[Saved entries]
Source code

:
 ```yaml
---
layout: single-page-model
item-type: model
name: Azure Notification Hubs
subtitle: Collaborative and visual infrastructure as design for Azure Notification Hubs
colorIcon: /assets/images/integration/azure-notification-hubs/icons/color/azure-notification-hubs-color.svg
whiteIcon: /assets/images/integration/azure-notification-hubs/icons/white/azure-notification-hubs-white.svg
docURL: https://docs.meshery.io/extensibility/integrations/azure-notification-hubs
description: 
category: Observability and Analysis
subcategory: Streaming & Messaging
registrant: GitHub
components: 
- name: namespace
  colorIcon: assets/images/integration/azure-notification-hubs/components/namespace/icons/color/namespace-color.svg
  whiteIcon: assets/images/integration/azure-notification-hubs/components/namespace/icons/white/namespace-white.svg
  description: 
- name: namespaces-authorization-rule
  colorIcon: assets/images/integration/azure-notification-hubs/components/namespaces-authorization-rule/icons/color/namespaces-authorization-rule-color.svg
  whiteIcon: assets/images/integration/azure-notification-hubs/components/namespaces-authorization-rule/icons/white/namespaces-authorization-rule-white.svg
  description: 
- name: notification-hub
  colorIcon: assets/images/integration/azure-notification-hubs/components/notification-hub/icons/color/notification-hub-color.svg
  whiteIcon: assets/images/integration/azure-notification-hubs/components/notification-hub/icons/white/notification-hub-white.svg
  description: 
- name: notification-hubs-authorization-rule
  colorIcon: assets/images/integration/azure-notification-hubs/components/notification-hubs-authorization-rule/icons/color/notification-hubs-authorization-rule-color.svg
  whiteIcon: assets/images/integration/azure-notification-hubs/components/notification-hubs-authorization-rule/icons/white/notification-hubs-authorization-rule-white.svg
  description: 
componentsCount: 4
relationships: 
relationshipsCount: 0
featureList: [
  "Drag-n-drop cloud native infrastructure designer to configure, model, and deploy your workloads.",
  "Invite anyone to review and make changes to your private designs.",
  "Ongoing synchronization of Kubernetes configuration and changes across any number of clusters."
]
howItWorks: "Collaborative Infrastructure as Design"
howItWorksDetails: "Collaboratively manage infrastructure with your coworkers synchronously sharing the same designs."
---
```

==

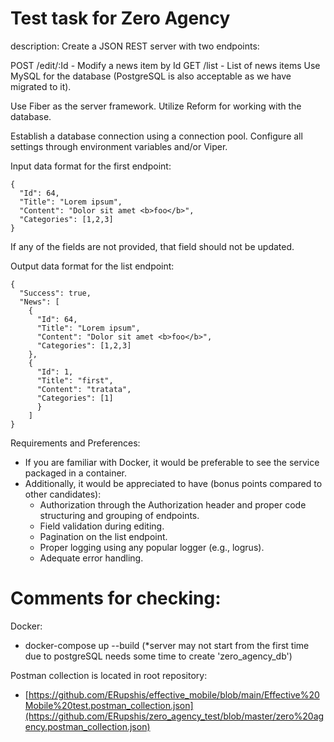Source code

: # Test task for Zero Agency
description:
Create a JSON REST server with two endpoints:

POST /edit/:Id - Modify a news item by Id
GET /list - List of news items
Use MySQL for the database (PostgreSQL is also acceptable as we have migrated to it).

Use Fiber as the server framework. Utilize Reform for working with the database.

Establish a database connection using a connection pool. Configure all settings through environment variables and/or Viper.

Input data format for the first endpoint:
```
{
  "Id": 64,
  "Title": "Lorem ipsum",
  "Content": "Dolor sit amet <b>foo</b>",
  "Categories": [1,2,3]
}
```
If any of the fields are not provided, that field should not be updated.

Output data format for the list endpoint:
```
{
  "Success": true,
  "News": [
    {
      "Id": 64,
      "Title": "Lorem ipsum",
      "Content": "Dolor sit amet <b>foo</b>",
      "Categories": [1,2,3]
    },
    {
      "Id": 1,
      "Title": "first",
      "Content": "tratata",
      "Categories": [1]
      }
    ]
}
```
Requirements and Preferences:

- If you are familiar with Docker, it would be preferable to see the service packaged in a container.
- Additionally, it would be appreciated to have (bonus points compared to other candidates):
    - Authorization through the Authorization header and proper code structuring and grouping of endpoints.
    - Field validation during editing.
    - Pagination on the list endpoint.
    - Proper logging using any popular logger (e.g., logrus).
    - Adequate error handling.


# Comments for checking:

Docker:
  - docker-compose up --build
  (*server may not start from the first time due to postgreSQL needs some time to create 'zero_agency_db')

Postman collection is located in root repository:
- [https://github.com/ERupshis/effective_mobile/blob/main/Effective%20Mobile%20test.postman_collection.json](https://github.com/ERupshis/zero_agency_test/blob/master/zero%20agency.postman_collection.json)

* * *

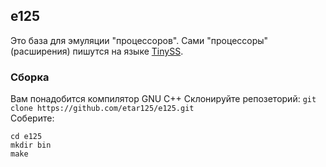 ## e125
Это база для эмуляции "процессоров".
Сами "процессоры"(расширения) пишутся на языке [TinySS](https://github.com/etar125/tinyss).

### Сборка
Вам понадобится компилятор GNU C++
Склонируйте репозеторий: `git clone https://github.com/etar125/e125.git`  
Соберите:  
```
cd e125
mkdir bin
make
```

What you have to do =>
Each line above from the one with "POST /edit/:Id - Modify a news item by Id" up to and including the one with "- Additionally, it" must be set down exactly, and no line outside that span may appear.

Answer box =>
POST /edit/:Id - Modify a news item by Id
GET /list - List of news items
Use MySQL for the database (PostgreSQL is also acceptable as we have migrated to it).

Use Fiber as the server framework. Utilize Reform for working with the database.

Establish a database connection using a connection pool. Configure all settings through environment variables and/or Viper.

Input data format for the first endpoint:
```
{
  "Id": 64,
  "Title": "Lorem ipsum",
  "Content": "Dolor sit amet <b>foo</b>",
  "Categories": [1,2,3]
}
```
If any of the fields are not provided, that field should not be updated.

Output data format for the list endpoint:
```
{
  "Success": true,
  "News": [
    {
      "Id": 64,
      "Title": "Lorem ipsum",
      "Content": "Dolor sit amet <b>foo</b>",
      "Categories": [1,2,3]
    },
    {
      "Id": 1,
      "Title": "first",
      "Content": "tratata",
      "Categories": [1]
      }
    ]
}
```
Requirements and Preferences:

- If you are familiar with Docker, it would be preferable to see the service packaged in a container.
- Additionally, it would be appreciated to have (bonus points compared to other candidates):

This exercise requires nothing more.